RECORD SET:
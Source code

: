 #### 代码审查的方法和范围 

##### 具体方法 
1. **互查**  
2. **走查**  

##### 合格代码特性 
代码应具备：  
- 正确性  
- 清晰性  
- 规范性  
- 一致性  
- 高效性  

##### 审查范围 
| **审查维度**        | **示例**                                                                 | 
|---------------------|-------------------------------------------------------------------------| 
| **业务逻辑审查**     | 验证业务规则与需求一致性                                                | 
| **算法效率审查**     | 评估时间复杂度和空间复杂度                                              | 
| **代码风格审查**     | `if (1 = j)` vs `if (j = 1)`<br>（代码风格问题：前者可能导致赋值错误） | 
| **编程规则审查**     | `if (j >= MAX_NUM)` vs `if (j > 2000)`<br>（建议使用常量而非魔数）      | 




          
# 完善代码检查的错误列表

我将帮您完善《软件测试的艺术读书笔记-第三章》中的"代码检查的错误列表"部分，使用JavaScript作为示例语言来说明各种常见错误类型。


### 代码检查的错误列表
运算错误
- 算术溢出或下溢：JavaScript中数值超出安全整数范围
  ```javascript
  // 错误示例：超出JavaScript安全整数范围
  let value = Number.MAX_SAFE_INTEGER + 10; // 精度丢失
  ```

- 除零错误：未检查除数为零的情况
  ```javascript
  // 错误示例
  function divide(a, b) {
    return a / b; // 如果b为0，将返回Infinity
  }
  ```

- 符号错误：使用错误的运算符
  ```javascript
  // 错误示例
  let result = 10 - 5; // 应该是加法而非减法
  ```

EXERCISE GOAL:
Write the data out once more. Keep every word the same.

COMPLETED EXERCISE:
Source code

: #### 代码审查的方法和范围 

##### 具体方法 
1. **互查**  
2. **走查**  

##### 合格代码特性 
代码应具备：  
- 正确性  
- 清晰性  
- 规范性  
- 一致性  
- 高效性  

##### 审查范围 
| **审查维度**        | **示例**                                                                 | 
|---------------------|-------------------------------------------------------------------------| 
| **业务逻辑审查**     | 验证业务规则与需求一致性                                                | 
| **算法效率审查**     | 评估时间复杂度和空间复杂度                                              | 
| **代码风格审查**     | `if (1 = j)` vs `if (j = 1)`<br>（代码风格问题：前者可能导致赋值错误） | 
| **编程规则审查**     | `if (j >= MAX_NUM)` vs `if (j > 2000)`<br>（建议使用常量而非魔数）      | 




          
# 完善代码检查的错误列表

我将帮您完善《软件测试的艺术读书笔记-第三章》中的"代码检查的错误列表"部分，使用JavaScript作为示例语言来说明各种常见错误类型。


### 代码检查的错误列表
运算错误
- 算术溢出或下溢：JavaScript中数值超出安全整数范围
  ```javascript
  // 错误示例：超出JavaScript安全整数范围
  let value = Number.MAX_SAFE_INTEGER + 10; // 精度丢失
  ```

- 除零错误：未检查除数为零的情况
  ```javascript
  // 错误示例
  function divide(a, b) {
    return a / b; // 如果b为0，将返回Infinity
  }
  ```

- 符号错误：使用错误的运算符
  ```javascript
  // 错误示例
  let result = 10 - 5; // 应该是加法而非减法
  ```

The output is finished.